(EXERCISE DETAILS)
Copy out each line of the data holding "запуску".

(Stored data)
···
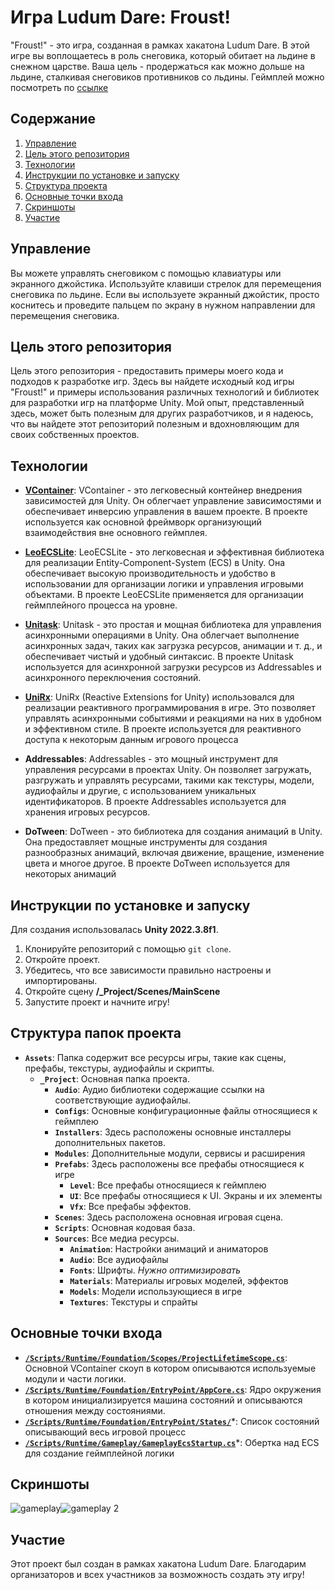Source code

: 
# Игра Ludum Dare: Froust!

"Froust!" - это игра, созданная в рамках хакатона Ludum Dare. В этой игре вы воплощаетесь в роль снеговика, который обитает на льдине в снежном царстве. Ваша цель - продержаться как можно дольше на льдине, сталкивая снеговиков противников со льдины.  Геймплей можно посмотреть по [ссылке](https://ebrietas.itch.io/froust)

## Содержание

1. [Управление](#управление)
2. [Цель этого репозитория](#цель-этого-репозитория)
3. [Технологии](#технологии)
4. [Инструкции по установке и запуску](#инструкции-по-установке-и-запуску)
5. [Структура проекта](#структура-папок-проекта)
6. [Основные точки входа](#основные-точки-входа)
7. [Скриншоты](#скриншоты)
8. [Участие](#участие)

## Управление

Вы можете управлять снеговиком с помощью клавиатуры или экранного джойстика. Используйте клавиши стрелок для перемещения снеговика по льдине. Если вы используете экранный джойстик, просто коснитесь и проведите пальцем по экрану в нужном направлении для перемещения снеговика.

## Цель этого репозитория

Цель этого репозитория - предоставить примеры моего кода и подходов к разработке игр. Здесь вы найдете исходный код игры "Froust!" и примеры использования различных технологий и библиотек для разработки игр на платформе Unity. Мой опыт, представленный здесь, может быть полезным для других разработчиков, и я надеюсь, что вы найдете этот репозиторий полезным и вдохновляющим для своих собственных проектов.

## Технологии

- **[VContainer](https://github.com/hadashiA/VContainer)**: VContainer - это легковесный контейнер внедрения зависимостей для Unity. Он облегчает управление зависимостями и обеспечивает инверсию управления в вашем проекте. 
В проекте используется как основной фреймворк организующий взаимодействия вне основного геймплея.

- **[LeoECSLite](https://github.com/Leopotam/ecslite)**: LeoECSLite - это легковесная и эффективная библиотека для реализации Entity-Component-System (ECS) в Unity. Она обеспечивает высокую производительность и удобство в использовании для организации логики и управления игровыми объектами.
 В проекте LeoECSLite применяется для организации геймплейного процесса на уровне.

- **[Unitask](https://github.com/Cysharp/UniTask)**: Unitask - это простая и мощная библиотека для управления асинхронными операциями в Unity. Она облегчает выполнение асинхронных задач, таких как загрузка ресурсов, анимации и т. д., и обеспечивает чистый и удобный синтаксис. 
В проекте Unitask используется для асинхронной загрузки ресурсов из Addressables и асинхронного переключения состояний.

- **[UniRx](https://github.com/neuecc/UniRx)**: UniRx (Reactive Extensions for Unity) использовался для реализации реактивного программирования в игре. Это позволяет управлять асинхронными событиями и реакциями на них в удобном и эффективном стиле.
В проекте используется для реактивного доступа к некоторым данным игрового процесса

- **Addressables**: Addressables - это мощный инструмент для управления ресурсами в проектах Unity. Он позволяет загружать, разгружать и управлять ресурсами, такими как текстуры, модели, аудиофайлы и другие, с использованием уникальных идентификаторов.
В проекте Addressables используется для хранения игровых ресурсов.

- **DoTween**: DoTween - это библиотека для создания анимаций в Unity. Она предоставляет мощные инструменты для создания разнообразных анимаций, включая движение, вращение, изменение цвета и многое другое. 
В проекте DoTween используется для некоторых анимаций

## Инструкции по установке и запуску
Для создания использовалась **Unity  2022.3.8f1**.
1. Клонируйте репозиторий с помощью `git clone`.
2. Откройте проект. 
3. Убедитесь, что все зависимости правильно настроены и импортированы.
4. Откройте сцену **/_Project/Scenes/MainScene**
5. Запустите проект и начните игру!

## Структура папок проекта

- **`Assets`**: Папка содержит все ресурсы игры, такие как сцены, префабы, текстуры, аудиофайлы и скрипты.
  - **`_Project`**: Основная папка проекта.
	  - **`Audio`**: Аудио библиотеки содержащие ссылки на соответствующие аудиофайлы.
	  - **`Configs`**: Основные конфигурационные файлы относящиеся к геймплею
	  - **`Installers`**: Здесь расположены основные инсталлеры дополнительных пакетов.
	  - **`Modules`**: Дополнительные модули, сервисы и расширения
	  - **`Prefabs`**: Здесь расположены все префабы относящиеся к игре
	   	  - **`Level`**: Все префабы относящиеся к геймплею
		  - **`UI`**: Все префабы относящиеся к UI. Экраны и их элементы
		  - **`Vfx`**: Все префабы эффектов.
	  - **`Scenes`**: Здесь расположена основная игровая сцена.
	  - **`Scripts`**: Основная кодовая база.
	  - **`Sources`**: Все медиа ресурсы.
		  - **`Animation`**: Настройки анимаций и аниматоров
		  - **`Audio`**: Все аудиофайлы
		  - **`Fonts`**: Шрифты. *Нужно оптимизировать*
		  - **`Materials`**: Материалы игровых моделей, эффектов
		  - **`Models`**: Модели использующиеся в игре
		  - **`Textures`**: Текстуры и спрайты
		  
## Основные точки входа
- **[`/Scripts/Runtime/Foundation/Scopes/ProjectLifetimeScope.cs`](https://github.com/Slemura/Froust/blob/main/Assets/_Project/Scripts/Runtime/Foundation/Scopes/ProjectLifetimeScope.cs)**: Основной VContainer скоуп в котором описываются используемые модули и части логики.
- **[`/Scripts/Runtime/Foundation/EntryPoint/AppCore.cs`](https://github.com/Slemura/Froust/blob/main/Assets/_Project/Scripts/Runtime/Foundation/EntryPoint/AppCore.cs)**: Ядро окружения в котором инициализируется машина состояний и описываются отношения между состояниями.
- **[`/Scripts/Runtime/Foundation/EntryPoint/States/`](https://github.com/Slemura/Froust/tree/main/Assets/_Project/Scripts/Runtime/Foundation/EntryPoint/States)***: Список состояний описывающий весь игровой процесс
- **[`/Scripts/Runtime/Gameplay/GameplayEcsStartup.cs`](https://github.com/Slemura/Froust/blob/main/Assets/_Project/Scripts/Runtime/Gameplay/GameplayEcsStartup.cs)***: Обертка над ECS для создание геймплейной логики

## Скриншоты

![gameplay](https://i.imgur.com/902XD0G.png)![gameplay 2](https://i.imgur.com/AqXHt9r.png)

## Участие

Этот проект был создан в рамках хакатона Ludum Dare. Благодарим организаторов и всех участников за возможность создать эту игру!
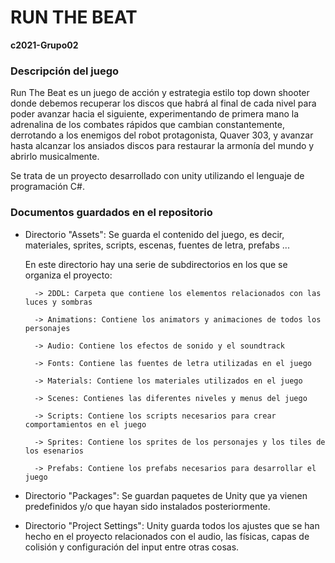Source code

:# RUN THE BEAT
**c2021-Grupo02**

### Descripción del juego
Run The Beat es un juego de acción y estrategia estilo top down shooter donde debemos recuperar los discos que habrá al final de cada nivel para poder avanzar hacia el siguiente, experimentando de primera mano la adrenalina de los  combates rápidos que cambian constantemente, derrotando a los enemigos del robot protagonista, Quaver 303, y avanzar hasta alcanzar los ansiados discos para restaurar la armonía del mundo y abrirlo musicalmente.

Se trata de un proyecto desarrollado con unity utilizando el lenguaje de programación C#.

### Documentos guardados en el repositorio

- Directorio "Assets": Se guarda el contenido del juego, es decir, materiales, sprites, scripts, escenas, fuentes de letra, prefabs ...

   En este directorio hay una serie de subdirectorios en los que se organiza el proyecto:
    
        -> 2DDL: Carpeta que contiene los elementos relacionados con las luces y sombras
        
        -> Animations: Contiene los animators y animaciones de todos los personajes
        
        -> Audio: Contiene los efectos de sonido y el soundtrack
        
        -> Fonts: Contiene las fuentes de letra utilizadas en el juego
        
        -> Materials: Contiene los materiales utilizados en el juego
        
        -> Scenes: Contienes las diferentes niveles y menus del juego
        
        -> Scripts: Contiene los scripts necesarios para crear comportamientos en el juego 
        
        -> Sprites: Contiene los sprites de los personajes y los tiles de los esenarios
        
        -> Prefabs: Contiene los prefabs necesarios para desarrollar el juego 
        

- Directorio "Packages": Se guardan paquetes de Unity que ya vienen predefinidos y/o que hayan sido instalados posteriormente.

- Directorio "Project Settings": Unity guarda todos los ajustes que se han hecho en el proyecto relacionados con el audio, las físicas, capas de colisión y configuración del input entre otras cosas.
···
(REPLY)
4. [Инструкции по установке и запуску](#инструкции-по-установке-и-запуску)
## Инструкции по установке и запуску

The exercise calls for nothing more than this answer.